A Mixed but Steady Economic Signal
The U.S. economy continues to expand, albeit at a measured pace, according to the latest S&P Global PMI data. The Composite PMI, a key gauge of private-sector activity, inched up to 52.9 in June, slightly above the preliminary estimate of 52.8. A reading above 50 indicates growth, and this marks the fifth consecutive month of expansion. However, the Services PMI—a critical component given the sector’s dominance in the U.S. economy—cooled to 52.9 from its flash reading of 53.1, suggesting some softening in momentum.

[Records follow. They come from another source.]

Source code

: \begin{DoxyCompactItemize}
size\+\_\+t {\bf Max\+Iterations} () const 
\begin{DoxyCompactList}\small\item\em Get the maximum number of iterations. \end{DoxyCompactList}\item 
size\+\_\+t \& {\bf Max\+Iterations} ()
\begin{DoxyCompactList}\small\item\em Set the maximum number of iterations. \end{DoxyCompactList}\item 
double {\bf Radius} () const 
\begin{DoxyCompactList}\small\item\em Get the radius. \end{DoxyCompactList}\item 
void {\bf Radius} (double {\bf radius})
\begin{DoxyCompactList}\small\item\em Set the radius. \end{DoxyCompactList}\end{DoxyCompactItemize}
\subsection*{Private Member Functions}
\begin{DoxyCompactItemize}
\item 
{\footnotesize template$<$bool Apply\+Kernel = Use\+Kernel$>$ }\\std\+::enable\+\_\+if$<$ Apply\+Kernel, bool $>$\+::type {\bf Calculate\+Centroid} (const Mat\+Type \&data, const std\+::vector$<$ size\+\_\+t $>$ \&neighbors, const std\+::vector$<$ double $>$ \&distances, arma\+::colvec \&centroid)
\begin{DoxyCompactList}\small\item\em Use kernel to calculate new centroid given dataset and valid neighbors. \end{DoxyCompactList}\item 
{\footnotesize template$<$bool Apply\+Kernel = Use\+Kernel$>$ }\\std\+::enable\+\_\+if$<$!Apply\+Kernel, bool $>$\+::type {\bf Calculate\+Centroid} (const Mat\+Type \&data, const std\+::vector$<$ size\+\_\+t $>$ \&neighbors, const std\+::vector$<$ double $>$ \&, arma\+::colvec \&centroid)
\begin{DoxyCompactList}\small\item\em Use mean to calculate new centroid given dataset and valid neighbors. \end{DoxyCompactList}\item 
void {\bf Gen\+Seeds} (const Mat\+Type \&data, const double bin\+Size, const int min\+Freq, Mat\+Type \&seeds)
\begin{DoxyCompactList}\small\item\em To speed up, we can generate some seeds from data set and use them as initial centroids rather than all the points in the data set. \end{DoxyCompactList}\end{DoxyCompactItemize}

Manufacturing output held steady, supported by domestic demand and inventory rebuilding. But tariffs continue to weigh on input costs, pushing prices higher for businesses and potentially squeezing profit margins. "The data reflects an economy that’s growing, but not without headwinds," said one analyst familiar with the report. "Services are carrying the load, but cost pressures are a persistent challenge."
Tariffs and Trade Tensions Linger
While domestic demand has buoyed activity, export orders remain subdued amid global trade tensions. Businesses cited rising material costs due to tariffs, though some have managed to pass these increases onto consumers. The overall business outlook improved slightly, but sentiment remains cautious as firms navigate inflationary pressures and supply chain uncertainties.
Efforts to reach S&P Global for additional commentary were unsuccessful. Market watchers will now turn their attention to upcoming labor and inflation data to gauge whether the current expansion can sustain its momentum. For now, the PMI figures suggest the U.S. economy is on stable footing—but far from overheating.